FASTER: Rethinking Real-Time Flow VLAs
Yuxiang Lu, Zhe Liu, Xianzhe Fan, Zhenya Yang, Jinghua Hou, Junyi Li, Kaixin Ding, Hengshuang Zhao
2026-03-20
Summary
This paper focuses on making Vision-Language-Action (VLA) models, which understand images, text, and then perform actions, work much faster in the real world, specifically when they need to react quickly to changes in their environment.
What's the problem?
Current methods for speeding up these models prioritize making the actions look smooth, but they don't address how long it takes for the model to *start* reacting to something new.

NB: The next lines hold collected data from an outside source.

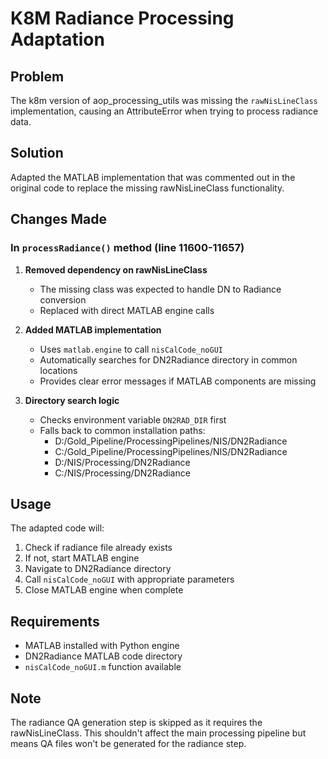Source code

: # K8M Radiance Processing Adaptation

## Problem
The k8m version of aop_processing_utils was missing the `rawNisLineClass` implementation, causing an AttributeError when trying to process radiance data.

## Solution
Adapted the MATLAB implementation that was commented out in the original code to replace the missing rawNisLineClass functionality.

## Changes Made

### In `processRadiance()` method (line 11600-11657)

1. **Removed dependency on rawNisLineClass**
   - The missing class was expected to handle DN to Radiance conversion
   - Replaced with direct MATLAB engine calls

2. **Added MATLAB implementation**
   - Uses `matlab.engine` to call `nisCalCode_noGUI`
   - Automatically searches for DN2Radiance directory in common locations
   - Provides clear error messages if MATLAB components are missing

3. **Directory search logic**
   - Checks environment variable `DN2RAD_DIR` first
   - Falls back to common installation paths:
     - D:/Gold_Pipeline/ProcessingPipelines/NIS/DN2Radiance
     - C:/Gold_Pipeline/ProcessingPipelines/NIS/DN2Radiance
     - D:/NIS/Processing/DN2Radiance
     - C:/NIS/Processing/DN2Radiance

## Usage

The adapted code will:
1. Check if radiance file already exists
2. If not, start MATLAB engine
3. Navigate to DN2Radiance directory
4. Call `nisCalCode_noGUI` with appropriate parameters
5. Close MATLAB engine when complete

## Requirements

- MATLAB installed with Python engine
- DN2Radiance MATLAB code directory
- `nisCalCode_noGUI.m` function available

## Note

The radiance QA generation step is skipped as it requires the rawNisLineClass. This shouldn't affect the main processing pipeline but means QA files won't be generated for the radiance step.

The typical way these models work involves completing a whole series of calculations before any movement happens, which creates a delay, especially when using less powerful computers. This delay is a major problem when quick reactions are needed, like in a fast-paced game or a dynamic environment.
What's the solution?
The researchers developed a new technique called FASTER, which stands for Fast Action Sampling for Immediate Reaction. FASTER works by smartly prioritizing actions that need to happen *right now*. Instead of doing all the calculations equally, it focuses on the immediate future, quickly figuring out the first steps to take. This is done by adapting how the model samples possible actions, compressing the initial reaction steps. They also improved how the model sends information to the robot, making the whole process more efficient.
Why it matters?
This work is important because it allows VLA models to be used in real-time applications where quick responses are essential. By significantly reducing the reaction time, FASTER enables robots to perform complex tasks, like playing table tennis, with a level of responsiveness that wasn't possible before, even on standard computer hardware. This opens the door for more practical and useful robots that can interact with the world around them more effectively.
Abstract
Real-time execution is crucial for deploying Vision-Language-Action (VLA) models in the physical world. Existing asynchronous inference methods primarily optimize trajectory smoothness, but neglect the critical latency in reacting to environmental changes. By rethinking the notion of reaction in action chunking policies, this paper presents a systematic analysis of the factors governing reaction time. We show that reaction time follows a uniform distribution determined jointly by the Time to First Action (TTFA) and the execution horizon. Moreover, we reveal that the standard practice of applying a constant schedule in flow-based VLAs can be inefficient and forces the system to complete all sampling steps before any movement can start, forming the bottleneck in reaction latency. To overcome this issue, we propose Fast Action Sampling for ImmediaTE Reaction (FASTER). By introducing a Horizon-Aware Schedule, FASTER adaptively prioritizes near-term actions during flow sampling, compressing the denoising of the immediate reaction by tenfold (e.g., in π_{0.5} and X-VLA) into a single step, while preserving the quality of long-horizon trajectory. Coupled with a streaming client-server pipeline, FASTER substantially reduces the effective reaction latency on real robots, especially when deployed on consumer-grade GPUs. Real-world experiments, including a highly dynamic table tennis task, prove that FASTER unlocks unprecedented real-time responsiveness for generalist policies, enabling rapid generation of accurate and smooth trajectories.